Input for this task Block Start

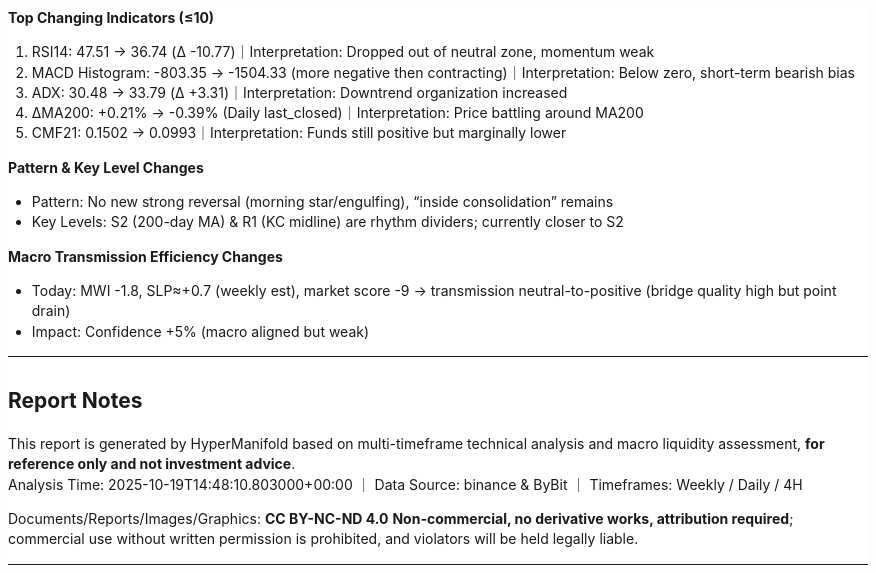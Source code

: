 **Top Changing Indicators (≤10)**

1. RSI14: 47.51 → 36.74 (Δ -10.77)｜Interpretation: Dropped out of neutral zone, momentum weak  
2. MACD Histogram: -803.35 → -1504.33 (more negative then contracting)｜Interpretation: Below zero, short-term bearish bias  
3. ADX: 30.48 → 33.79 (Δ +3.31)｜Interpretation: Downtrend organization increased  
4. ΔMA200: +0.21% → -0.39% (Daily last_closed)｜Interpretation: Price battling around MA200  
5. CMF21: 0.1502 → 0.0993｜Interpretation: Funds still positive but marginally lower

**Pattern & Key Level Changes**

* Pattern: No new strong reversal (morning star/engulfing), “inside consolidation” remains  
* Key Levels: S2 (200-day MA) & R1 (KC midline) are rhythm dividers; currently closer to S2

**Macro Transmission Efficiency Changes**

* Today: MWI -1.8, SLP≈+0.7 (weekly est), market score -9 → transmission neutral-to-positive (bridge quality high but point drain)  
* Impact: Confidence +5% (macro aligned but weak)

---

## Report Notes

This report is generated by HyperManifold based on multi-timeframe technical analysis and macro liquidity assessment, **for reference only and not investment advice**.  
Analysis Time: 2025-10-19T14:48:10.803000+00:00 ｜ Data Source: binance & ByBit ｜ Timeframes: Weekly / Daily / 4H

Documents/Reports/Images/Graphics: **CC BY-NC-ND 4.0**
**Non-commercial, no derivative works, attribution required**; commercial use without written permission is prohibited, and violators will be held legally liable.

---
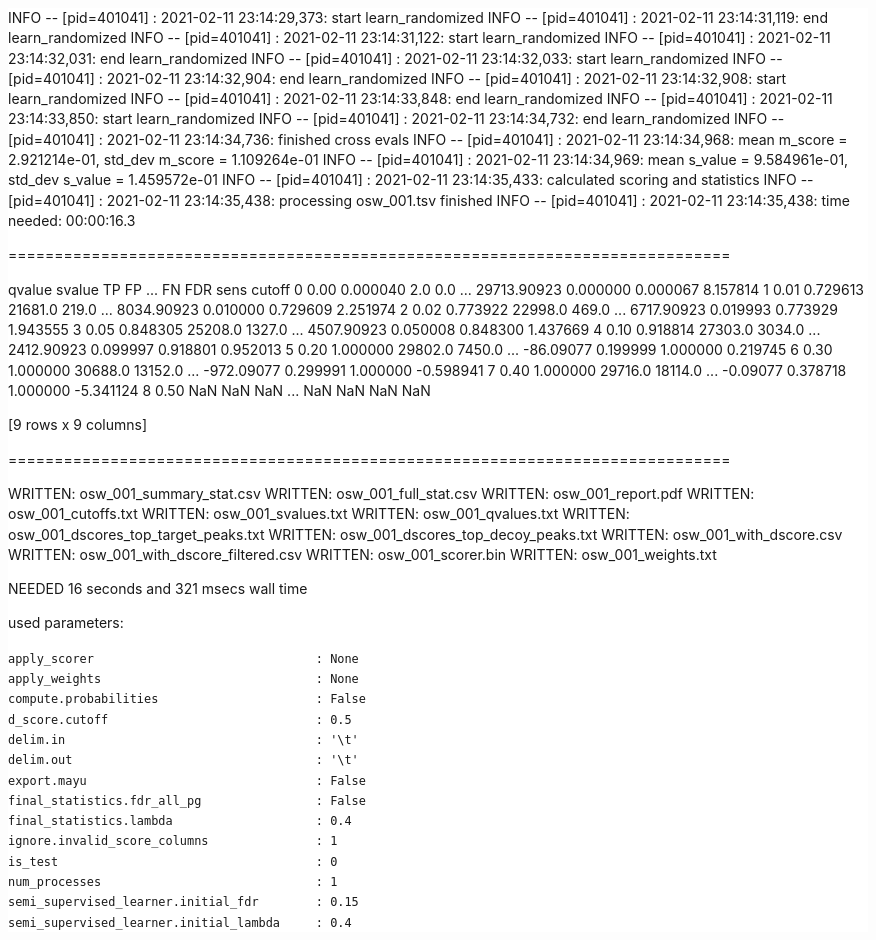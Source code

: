 INFO -- [pid=401041] : 2021-02-11 23:14:29,373: start learn_randomized
INFO -- [pid=401041] : 2021-02-11 23:14:31,119: end learn_randomized
INFO -- [pid=401041] : 2021-02-11 23:14:31,122: start learn_randomized
INFO -- [pid=401041] : 2021-02-11 23:14:32,031: end learn_randomized
INFO -- [pid=401041] : 2021-02-11 23:14:32,033: start learn_randomized
INFO -- [pid=401041] : 2021-02-11 23:14:32,904: end learn_randomized
INFO -- [pid=401041] : 2021-02-11 23:14:32,908: start learn_randomized
INFO -- [pid=401041] : 2021-02-11 23:14:33,848: end learn_randomized
INFO -- [pid=401041] : 2021-02-11 23:14:33,850: start learn_randomized
INFO -- [pid=401041] : 2021-02-11 23:14:34,732: end learn_randomized
INFO -- [pid=401041] : 2021-02-11 23:14:34,736: finished cross evals
INFO -- [pid=401041] : 2021-02-11 23:14:34,968: mean m_score = 2.921214e-01, std_dev m_score = 1.109264e-01
INFO -- [pid=401041] : 2021-02-11 23:14:34,969: mean s_value = 9.584961e-01, std_dev s_value = 1.459572e-01
INFO -- [pid=401041] : 2021-02-11 23:14:35,433: calculated scoring and statistics
INFO -- [pid=401041] : 2021-02-11 23:14:35,438: processing osw_001.tsv finished
INFO -- [pid=401041] : 2021-02-11 23:14:35,438: time needed: 00:00:16.3

==============================================================================

   qvalue    svalue       TP       FP    ...              FN       FDR      sens    cutoff
0    0.00  0.000040      2.0      0.0    ...     29713.90923  0.000000  0.000067  8.157814
1    0.01  0.729613  21681.0    219.0    ...      8034.90923  0.010000  0.729609  2.251974
2    0.02  0.773922  22998.0    469.0    ...      6717.90923  0.019993  0.773929  1.943555
3    0.05  0.848305  25208.0   1327.0    ...      4507.90923  0.050008  0.848300  1.437669
4    0.10  0.918814  27303.0   3034.0    ...      2412.90923  0.099997  0.918801  0.952013
5    0.20  1.000000  29802.0   7450.0    ...       -86.09077  0.199999  1.000000  0.219745
6    0.30  1.000000  30688.0  13152.0    ...      -972.09077  0.299991  1.000000 -0.598941
7    0.40  1.000000  29716.0  18114.0    ...        -0.09077  0.378718  1.000000 -5.341124
8    0.50       NaN      NaN      NaN    ...             NaN       NaN       NaN       NaN

[9 rows x 9 columns]

==============================================================================

WRITTEN:  osw_001_summary_stat.csv
WRITTEN:  osw_001_full_stat.csv
WRITTEN:  osw_001_report.pdf
WRITTEN:  osw_001_cutoffs.txt
WRITTEN:  osw_001_svalues.txt
WRITTEN:  osw_001_qvalues.txt
WRITTEN:  osw_001_dscores_top_target_peaks.txt
WRITTEN:  osw_001_dscores_top_decoy_peaks.txt
WRITTEN:  osw_001_with_dscore.csv
WRITTEN:  osw_001_with_dscore_filtered.csv
WRITTEN:  osw_001_scorer.bin
WRITTEN:  osw_001_weights.txt

NEEDED 16 seconds and 321 msecs wall time


used parameters:

    apply_scorer                               : None
    apply_weights                              : None
    compute.probabilities                      : False
    d_score.cutoff                             : 0.5
    delim.in                                   : '\t'
    delim.out                                  : '\t'
    export.mayu                                : False
    final_statistics.fdr_all_pg                : False
    final_statistics.lambda                    : 0.4
    ignore.invalid_score_columns               : 1
    is_test                                    : 0
    num_processes                              : 1
    semi_supervised_learner.initial_fdr        : 0.15
    semi_supervised_learner.initial_lambda     : 0.4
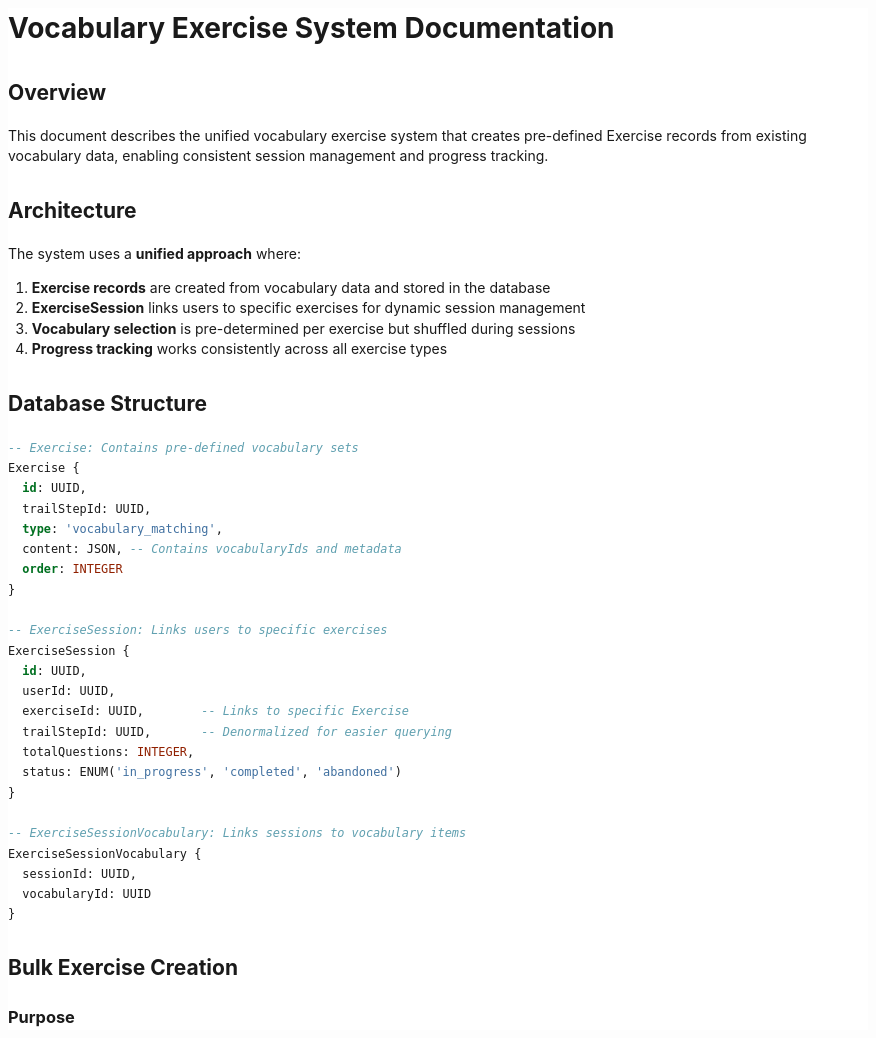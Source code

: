 # Vocabulary Exercise System Documentation

## Overview

This document describes the unified vocabulary exercise system that creates pre-defined Exercise records from existing vocabulary data, enabling consistent session management and progress tracking.

## Architecture

The system uses a **unified approach** where:

1. **Exercise records** are created from vocabulary data and stored in the database
2. **ExerciseSession** links users to specific exercises for dynamic session management
3. **Vocabulary selection** is pre-determined per exercise but shuffled during sessions
4. **Progress tracking** works consistently across all exercise types

## Database Structure

```sql
-- Exercise: Contains pre-defined vocabulary sets
Exercise {
  id: UUID,
  trailStepId: UUID,
  type: 'vocabulary_matching',
  content: JSON, -- Contains vocabularyIds and metadata
  order: INTEGER
}

-- ExerciseSession: Links users to specific exercises
ExerciseSession {
  id: UUID,
  userId: UUID,
  exerciseId: UUID,        -- Links to specific Exercise
  trailStepId: UUID,       -- Denormalized for easier querying
  totalQuestions: INTEGER,
  status: ENUM('in_progress', 'completed', 'abandoned')
}

-- ExerciseSessionVocabulary: Links sessions to vocabulary items
ExerciseSessionVocabulary {
  sessionId: UUID,
  vocabularyId: UUID
}
```

## Bulk Exercise Creation

### Purpose
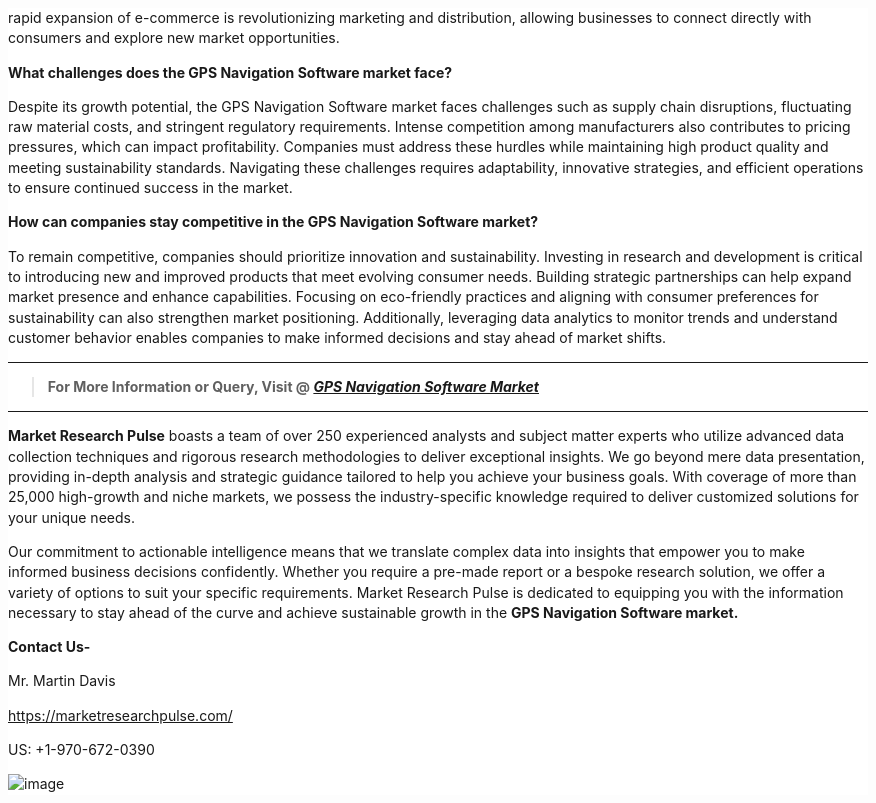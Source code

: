rapid expansion of e-commerce is revolutionizing marketing and distribution, allowing businesses to connect directly with consumers and explore new market opportunities.</p><p><strong>What challenges does the GPS Navigation Software market face?</strong></p><p>Despite its growth potential, the GPS Navigation Software market faces challenges such as supply chain disruptions, fluctuating raw material costs, and stringent regulatory requirements. Intense competition among manufacturers also contributes to pricing pressures, which can impact profitability. Companies must address these hurdles while maintaining high product quality and meeting sustainability standards. Navigating these challenges requires adaptability, innovative strategies, and efficient operations to ensure continued success in the market.</p><p><strong>How can companies stay competitive in the GPS Navigation Software market?</strong></p><p>To remain competitive, companies should prioritize innovation and sustainability. Investing in research and development is critical to introducing new and improved products that meet evolving consumer needs. Building strategic partnerships can help expand market presence and enhance capabilities. Focusing on eco-friendly practices and aligning with consumer preferences for sustainability can also strengthen market positioning. Additionally, leveraging data analytics to monitor trends and understand customer behavior enables companies to make informed decisions and stay ahead of market shifts.</p><hr /><blockquote><p><strong>For More Information or Query, Visit @&nbsp;<em><a href="https://marketresearchpulse.com/report/88380/gps-navigation-software-market?utm_source=Linkedin&utm_medium=019">GPS Navigation Software Market</a></em></strong></p></blockquote><hr /><p><strong>Market Research Pulse</strong> boasts a team of over 250 experienced analysts and subject matter experts who utilize advanced data collection techniques and rigorous research methodologies to deliver exceptional insights. We go beyond mere data presentation, providing in-depth analysis and strategic guidance tailored to help you achieve your business goals. With coverage of more than 25,000 high-growth and niche markets, we possess the industry-specific knowledge required to deliver customized solutions for your unique needs.</p><p>Our commitment to actionable intelligence means that we translate complex data into insights that empower you to make informed business decisions confidently. Whether you require a pre-made report or a bespoke research solution, we offer a variety of options to suit your specific requirements. Market Research Pulse is dedicated to equipping you with the information necessary to stay ahead of the curve and achieve sustainable growth in the <strong>GPS Navigation Software market.</strong></p><p><strong>Contact Us-</strong></p><p>Mr. Martin Davis</p><p>https://marketresearchpulse.com/</p><p>US: +1-970-672-0390</p>
![image](https://github.com/user-attachments/assets/6556cd05-c508-4f9f-adaf-66a5cdeee032)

Input for this task Block End

● **Exercise instructions**
Using the entries above, transcribe exactly from the line that has "aligned but weak)" through the line that has "INFO -- [pid=401041] : 2021-02-11 23:14:34,968: mean". Pictures are dropped.

● **Written response**
* Impact: Confidence +5% (macro aligned but weak)

---

## Report Notes

This report is generated by HyperManifold based on multi-timeframe technical analysis and macro liquidity assessment, **for reference only and not investment advice**.  
Analysis Time: 2025-10-19T14:48:10.803000+00:00 ｜ Data Source: binance & ByBit ｜ Timeframes: Weekly / Daily / 4H

Documents/Reports/Images/Graphics: **CC BY-NC-ND 4.0**
**Non-commercial, no derivative works, attribution required**; commercial use without written permission is prohibited, and violators will be held legally liable.

---
Source code

: INFO -- [pid=401041] : 2021-02-11 23:14:29,373: start learn_randomized
INFO -- [pid=401041] : 2021-02-11 23:14:31,119: end learn_randomized
INFO -- [pid=401041] : 2021-02-11 23:14:31,122: start learn_randomized
INFO -- [pid=401041] : 2021-02-11 23:14:32,031: end learn_randomized
INFO -- [pid=401041] : 2021-02-11 23:14:32,033: start learn_randomized
INFO -- [pid=401041] : 2021-02-11 23:14:32,904: end learn_randomized
INFO -- [pid=401041] : 2021-02-11 23:14:32,908: start learn_randomized
INFO -- [pid=401041] : 2021-02-11 23:14:33,848: end learn_randomized
INFO -- [pid=401041] : 2021-02-11 23:14:33,850: start learn_randomized
INFO -- [pid=401041] : 2021-02-11 23:14:34,732: end learn_randomized
INFO -- [pid=401041] : 2021-02-11 23:14:34,736: finished cross evals
INFO -- [pid=401041] : 2021-02-11 23:14:34,968: mean m_score = 2.921214e-01, std_dev m_score = 1.109264e-01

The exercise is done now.